# Разное > Коллекционирование >  нарукавные знаки ВВС

## infekt

Официальные нарукавные знаки ВВС РФ - нарукавные нашивки указывающие на принадлежность военнослужащего к виду ВС, конкретной воинской части или учреждению и утвержденные приказом МО РФ, его заместителями, ГК ВВС.

----------


## infekt

Военно-воздушные силы 
(утвержден приказом МО РФ №15 от 14.01.1998)

----------


## infekt

Авиация ПВО (учрежден приказом МО РФ №15 от 14.01.1998)

----------


## infekt

Войска противовоздушной обороны 
(приказ МО РФ №15 от 14.01.1998, справа образца 2005г.)

----------


## infekt

Военно-воздушные силы
(приказ МО РФ от 13.08.2004г. №240)

----------


## infekt

Военно-воздушные силы (нашивка на парадно-выходную экспериментальную форму офицеров и прапорщиков от модельера В. Юдашкина). Знак в серию не пошел.

----------


## infekt

Военно-воздушные силы. Нашивки на экспериментальную форму от  В. Юдашкина. Вверху на повседневную форму, внизу на парадно-выходную офицеров и прапорщиков.

----------


## infekt

Главное командование ВВС (приказ МО  РФ от 13.08.2004г. №240)

----------


## infekt

Военно-научный комитет ВВС (???)

----------


## infekt

Командование специального назначения

----------


## infekt

16-я воздушная армия

----------


## infekt

37-я воздушная армия. Варианты изготовления

----------


## infekt

продолжение следует.
Ищу коллег по увлечению - коллекционированию нашивок ВС РФ. Мой обменный фонд можно увидеть пройдя по ссылке в подписи.

----------


## infekt

61-я воздушная армия

----------


## infekt

8я авиационная дивизия особого назначения

----------


## Gnom

> продолжение следует.
> Ищу коллег по увлечению - коллекционированию нашивок ВС РФ. Мой обменный фонд можно увидеть пройдя по ссылке в подписи.


через недели две-три появится поставщик. Сделаю фото потом скину. какой у вас ящик?

----------


## infekt

lace2004@narod.ru
интересны только российские нашивки

----------


## infekt

30-й Центральный НИИ

----------


## infekt

13 ГНИИ ЭРАТ

----------


## Gnom

> lace2004@narod.ru
> интересны только российские нашивки


Я помню :Wink:

----------


## infekt

132-й центральный узел связи ВВС

----------


## infekt

254-й узел связи ВВС (приказ Главнокомандующего ВВС от 31.12.2004 г.    № 526)

----------


## infekt

394-я эксплуатационно-техническая комендатура 
(приказ Главнокомандующего ВВС от 29.11.2007г. №450)

----------


## infekt

319-я эксплуатационно-техническая комендатура 
(нарукавный знак в "цвете" учрежден приказом ГК ВВС от 29.11.2007г. №449)

----------


## infekt

357-й учебный центр ВВС

----------


## infekt

Неидентифицирован

----------


## infekt

Неидентифицирован

----------


## infekt

Неидентифицирован.

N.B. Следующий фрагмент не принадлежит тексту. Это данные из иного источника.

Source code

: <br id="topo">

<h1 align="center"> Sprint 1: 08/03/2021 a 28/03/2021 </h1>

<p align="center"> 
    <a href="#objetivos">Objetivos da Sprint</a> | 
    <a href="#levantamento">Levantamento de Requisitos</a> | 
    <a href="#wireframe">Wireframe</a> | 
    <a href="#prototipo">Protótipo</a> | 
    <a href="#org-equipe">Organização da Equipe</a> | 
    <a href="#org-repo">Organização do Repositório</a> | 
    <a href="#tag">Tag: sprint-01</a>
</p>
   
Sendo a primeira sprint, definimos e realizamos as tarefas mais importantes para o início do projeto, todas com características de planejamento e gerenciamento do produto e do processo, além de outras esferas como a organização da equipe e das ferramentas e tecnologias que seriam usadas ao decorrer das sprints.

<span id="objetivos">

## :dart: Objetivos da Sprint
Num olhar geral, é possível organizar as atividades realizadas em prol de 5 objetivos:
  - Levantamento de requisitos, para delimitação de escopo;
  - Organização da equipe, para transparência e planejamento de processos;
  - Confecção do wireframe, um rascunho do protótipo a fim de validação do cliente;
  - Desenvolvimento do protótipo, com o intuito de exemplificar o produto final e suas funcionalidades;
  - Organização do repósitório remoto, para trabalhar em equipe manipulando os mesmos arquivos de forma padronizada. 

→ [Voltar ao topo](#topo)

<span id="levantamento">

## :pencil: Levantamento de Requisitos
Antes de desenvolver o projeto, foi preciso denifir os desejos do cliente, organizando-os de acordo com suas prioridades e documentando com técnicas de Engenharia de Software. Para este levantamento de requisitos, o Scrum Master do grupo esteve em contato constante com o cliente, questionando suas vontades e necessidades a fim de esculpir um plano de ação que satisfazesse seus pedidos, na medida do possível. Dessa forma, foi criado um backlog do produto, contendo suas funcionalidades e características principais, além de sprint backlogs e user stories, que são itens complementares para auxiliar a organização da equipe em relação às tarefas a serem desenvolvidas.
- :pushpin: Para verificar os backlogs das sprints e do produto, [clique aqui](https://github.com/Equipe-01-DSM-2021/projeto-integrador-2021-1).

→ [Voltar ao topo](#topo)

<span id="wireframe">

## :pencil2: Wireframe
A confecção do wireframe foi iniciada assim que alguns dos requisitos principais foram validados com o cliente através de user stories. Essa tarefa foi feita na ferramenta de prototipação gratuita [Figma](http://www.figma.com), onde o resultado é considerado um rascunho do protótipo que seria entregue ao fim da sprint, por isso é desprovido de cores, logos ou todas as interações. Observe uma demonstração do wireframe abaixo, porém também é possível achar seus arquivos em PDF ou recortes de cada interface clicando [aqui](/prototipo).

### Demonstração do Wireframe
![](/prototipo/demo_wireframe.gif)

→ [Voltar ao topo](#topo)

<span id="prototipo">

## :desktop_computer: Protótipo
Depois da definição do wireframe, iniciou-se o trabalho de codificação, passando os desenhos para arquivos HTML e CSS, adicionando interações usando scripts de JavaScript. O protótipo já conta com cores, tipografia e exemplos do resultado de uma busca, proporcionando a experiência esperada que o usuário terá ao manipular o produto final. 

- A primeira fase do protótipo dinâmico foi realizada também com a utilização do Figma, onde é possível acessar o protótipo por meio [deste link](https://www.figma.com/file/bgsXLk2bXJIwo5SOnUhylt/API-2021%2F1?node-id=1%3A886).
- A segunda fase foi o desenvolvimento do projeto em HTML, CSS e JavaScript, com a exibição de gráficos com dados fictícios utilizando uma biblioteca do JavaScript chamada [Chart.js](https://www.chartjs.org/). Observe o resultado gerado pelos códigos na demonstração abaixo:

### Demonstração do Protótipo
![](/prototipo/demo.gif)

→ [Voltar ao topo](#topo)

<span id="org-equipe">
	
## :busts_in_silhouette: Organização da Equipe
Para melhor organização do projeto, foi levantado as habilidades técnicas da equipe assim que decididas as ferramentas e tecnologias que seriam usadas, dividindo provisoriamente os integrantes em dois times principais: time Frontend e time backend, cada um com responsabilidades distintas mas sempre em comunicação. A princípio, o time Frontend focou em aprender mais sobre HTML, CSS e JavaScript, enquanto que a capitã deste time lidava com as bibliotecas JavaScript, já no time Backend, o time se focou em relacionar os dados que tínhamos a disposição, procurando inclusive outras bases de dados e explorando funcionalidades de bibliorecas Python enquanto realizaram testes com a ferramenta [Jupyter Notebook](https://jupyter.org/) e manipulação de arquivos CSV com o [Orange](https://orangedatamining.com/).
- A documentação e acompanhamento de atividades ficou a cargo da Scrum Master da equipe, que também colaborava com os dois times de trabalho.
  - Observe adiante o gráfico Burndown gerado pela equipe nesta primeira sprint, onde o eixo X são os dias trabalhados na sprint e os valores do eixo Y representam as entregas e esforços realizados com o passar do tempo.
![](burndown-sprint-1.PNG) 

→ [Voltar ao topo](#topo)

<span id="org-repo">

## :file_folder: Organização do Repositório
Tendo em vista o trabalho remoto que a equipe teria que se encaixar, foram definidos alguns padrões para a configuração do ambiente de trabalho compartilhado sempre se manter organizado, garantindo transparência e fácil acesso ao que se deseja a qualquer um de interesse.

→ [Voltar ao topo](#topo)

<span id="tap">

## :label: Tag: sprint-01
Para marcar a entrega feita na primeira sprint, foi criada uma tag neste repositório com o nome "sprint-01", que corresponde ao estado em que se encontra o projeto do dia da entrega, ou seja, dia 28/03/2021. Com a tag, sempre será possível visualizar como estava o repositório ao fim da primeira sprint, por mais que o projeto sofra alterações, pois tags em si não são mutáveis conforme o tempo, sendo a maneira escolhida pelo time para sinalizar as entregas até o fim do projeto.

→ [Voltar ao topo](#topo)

Предположительно Центральный вычислительный узел

----------


## infekt

874-й  подготовки специалистов радиотехнических войск ВВС. 
Всех, кому интересно коллекционирование нарукавных знаков, прошу в мой обмен(см. подпись)

----------


## МИГ

> Неидентифицирован. Предположительно Центральный вычислительный узел


ЦППЗ (Центр подготовки полетных заданий), сейчас может называется подругому.

----------


## Холостяк

1 фото - 13 ГНИИ ЭРАТ МО РФ изменил свой шеврон, который был представлен тут ранее. Вот выставляю последнюю утвержденную версию.

2 фото - шеврон МТО ВВС.

----------


## infekt

> 2 фото - шеврон МТО ВВС.


В обмене есть?

----------


## Холостяк

> В обмене есть?


К сожалению.... Это я сфоткал на мобилу во время гостей. Заказал, но уже как второй месяц пошел - жду обещенного...

----------


## infekt

Если появится - имейте в виду....




Военно-воздушная академия имени Ю.А. Гагарина (приказ ГК ВВС от 22.04.05г. №170; варианты изготовления)

----------


## infekt

Военно-воздушная академия имени  Ю.А. Гагарина (нарукавный знак на форму от В. Юдашкина).

----------


## infekt

Челябинское высшее военное авиационное командное училище штурманов  (военный институт)
(приказ ГК ВВС от 24.03.08г. №120; варианты изготовления)

----------


## Griffon

Небольшая информация по приказам:
16 ВА (Приказ МО РФ №380 от 2007г.);
КСпН (Приказ МО РФ №145 от 2008г.);
37 ВА (Приказ МО РФ №365 от 2008г.);
61 ВА (Приказ МО РФ №437 от 2008г.).

----------


## An-Z

От белорусского друга получил буклет по ВВС и ПВО Беларуси, на обложке изображения нарукавных знаков, может будет полезно..

----------


## An-Z

Нарукавный знак военного факультета МДВАК

----------


## infekt

> К сожалению.... Это я сфоткал на мобилу во время гостей. Заказал, но уже как второй месяц пошел - жду обещенного...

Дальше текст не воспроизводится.